While we go into details, I would like to list the **steps** that ML go through in case of linear regression:

1. **Loading the Data**, i.e. $\mathbf{X}$ and $\mathbf{y}$.


2. **Exploring the Data**, i.e. perform **Exploratory Data Analysis (EDA)** for $\mathbf{X}$ and $\mathbf{y}$.


3. **Slicing the Data**, i.e. split the data into **Train**, **Validation** and **Test** sets.


4. **Choosing the Model**, i.e. identifying the form of the function $f(\mathbf{x}, \mathbf{w})$.

 
5. **Defining the Cost function**, i.e. the way you measure the distance $E$ between observed $y$ and predicted $\hat{y}$.


6. **Finding the Extrema** of the Coss function, i.e. optimal values $\hat{\theta} = \arg \min_{\theta} E(\theta)$.


7. **Evaluating the Accuracy**, i.e. run the model with optimal values of $\hat{\theta}$ on **Validation** set.


8. **Revisiting Hyperparameters**, i.e. **optimize the hyperparameters** of the model and **re-run steps 4-7**.


9. **Checking the Final Result**, i.e. run the obtained model on **Test** set and validate the accuracy.

<h3 align="center">Linear Basis Function Models</h3>

- The simplest linear model for regression is one that involves a **linear combination** of the input variables:

  $$y(\mathbf{x}, \mathbf{w}) = w_0 + \sum_{i=1}^{D} w_i x_i = w_0 + w_1 x_1 + ... + w_D x_D,$$

  where $\mathbf{x} = [x_1, ..., x_D]^{\mathbf{T}}$. 


- The **key property** of this model is that it is a **linear function** of the parameters $w_0, ..., w_D$.

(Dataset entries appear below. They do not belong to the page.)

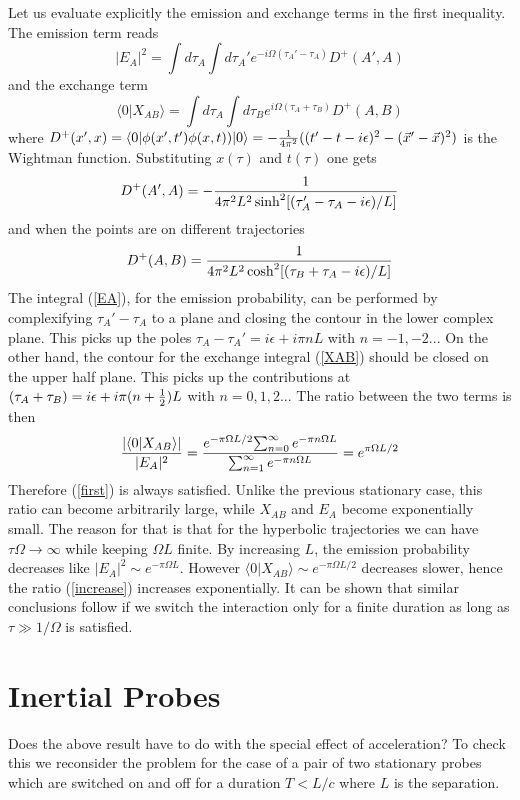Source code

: \documentclass[12pt]{article}
\newcommand{\beq}{\begin{equation}}
\newcommand{\eeq}{\end{equation}}
\def \la {\langle}
\def \ra {\rangle}
\begin{document}
Let us evaluate explicitly the emission and exchange terms
in the first inequality.
The emission term reads
\beq
|E_A|^2 = \int d\tau_A \int d\tau_A'
e^{-i\Omega(\tau_A'-\tau_A)} D^+(A',A)
\label{EA}
\eeq
and the  exchange term
\beq
\la 0|X_{AB}\ra = \int d\tau_A \int d\tau_B
e^{i\Omega(\tau_A+\tau_B)} D^+(A,B)
\label{XAB}
\eeq
where $D^+(x',x)=\la0 |\phi(x',t')\phi(x,t))|0\ra= -{1\over4\pi^2}
( (t'-t-i\epsilon)^2-({\vec x'} -{\vec  x})^2)$
is the Wightman function.
Substituting $x(\tau)$ and $t(\tau)$ one gets
\cite{birrell&davies}
\beq
D^+ (A',A) =- {1\over  4 \pi^2 L^2 \sinh^2[
( \tau_A'-\tau_A -i\epsilon)/L]}
\eeq
and when the points are on different trajectories
\beq    D^+(A,B)
 ={1\over 4 \pi^2 L^2\cosh^2[(\tau_B+\tau_A-i\epsilon)/L]}
\eeq
The integral (\ref{EA}), for the emission probability, can be
performed
by complexifying $\tau_A'-\tau_A$ to a plane and closing
the contour in the lower complex plane. This picks up the poles
$\tau_A-\tau_A' = i\epsilon + i\pi nL$ with $n= -1,-2...$
On the other hand, the contour for the exchange integral
(\ref{XAB})
should be closed on the upper half plane. This picks up the
contributions at
$(\tau_A+\tau_B)=i\epsilon + i\pi (n+{1\over2})L $  with
$n=0,1,2...$
The ratio between the two terms is then
\beq
{|\la 0|X_{AB}\ra| \over |E_A|^2}
= { e^{-\pi
\Omega L /2}{\sum_{n=0}^\infty e^{-\pi n\Omega L} } \over
 \sum_{n=1}^\infty e^{-\pi n\Omega L} } = e^{\pi\Omega L/2}
\label{increase}
\eeq
Therefore (\ref{first}) is always satisfied.
Unlike the previous stationary case, this ratio can become
arbitrarily large, while $X_{AB}$ and $E_A$ become exponentially
small.
The reason for that is that for the hyperbolic trajectories
we can have $\tau\Omega\to \infty$ while keeping $\Omega L$
finite.
By increasing $L$, the emission probability decreases like
$|E_A|^2\sim e^{-\pi \Omega L}$.
However $\la0|X_{AB}\ra\sim e^{-\pi \Omega L/2}$
decreases slower, hence the ratio (\ref{increase})
increases exponentially. It can be shown that similar conclusions
follow
if we switch the interaction only for a finite duration as long
as $\tau\gg 1/\Omega$ is satisfied.


\section{\bf Inertial Probes}

Does the above result have to do with the special effect of
acceleration? To check this we reconsider the problem for the
case of a pair of two stationary probes which are switched
on and off for a duration $T<L/c$ where $L$ is the separation.
\end{document}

- We can **extend** the class of models by considering **linear combinations of fixed nonlinear functions** of the input variables, of the form:

  $$y(\mathbf{x}, \mathbf{w}) = w_0 + \sum_{i=1}^{D} w_i \phi_i(\mathbf{x}) = \mathbf{w}^{\mathbf{T}} \mathbf{\phi}(\mathbf{x}),$$

  where $\phi_i(\mathbf{x})$ are known as **basis functions**:
  
  $$\mathbf{w} = 
\begin{bmatrix}
w_0 \\ \vdots \\w_{D}
\end{bmatrix}
 \text{ and }
\mathbf{\phi} = 
\begin{bmatrix}
\phi_0 \\ \vdots \\ \phi_{D}
\end{bmatrix}.
$$

<h3 align="center">Fixed Basis Functions</h3>

- All of the algorithms are **equally applicable** if we first make a **fixed nonlinear transformation** of the inputs using a vector of basis functions $\phi(\mathbf{x})$.


- **Suitable choices** of nonlinearity can **make the process** of modelling **easier**.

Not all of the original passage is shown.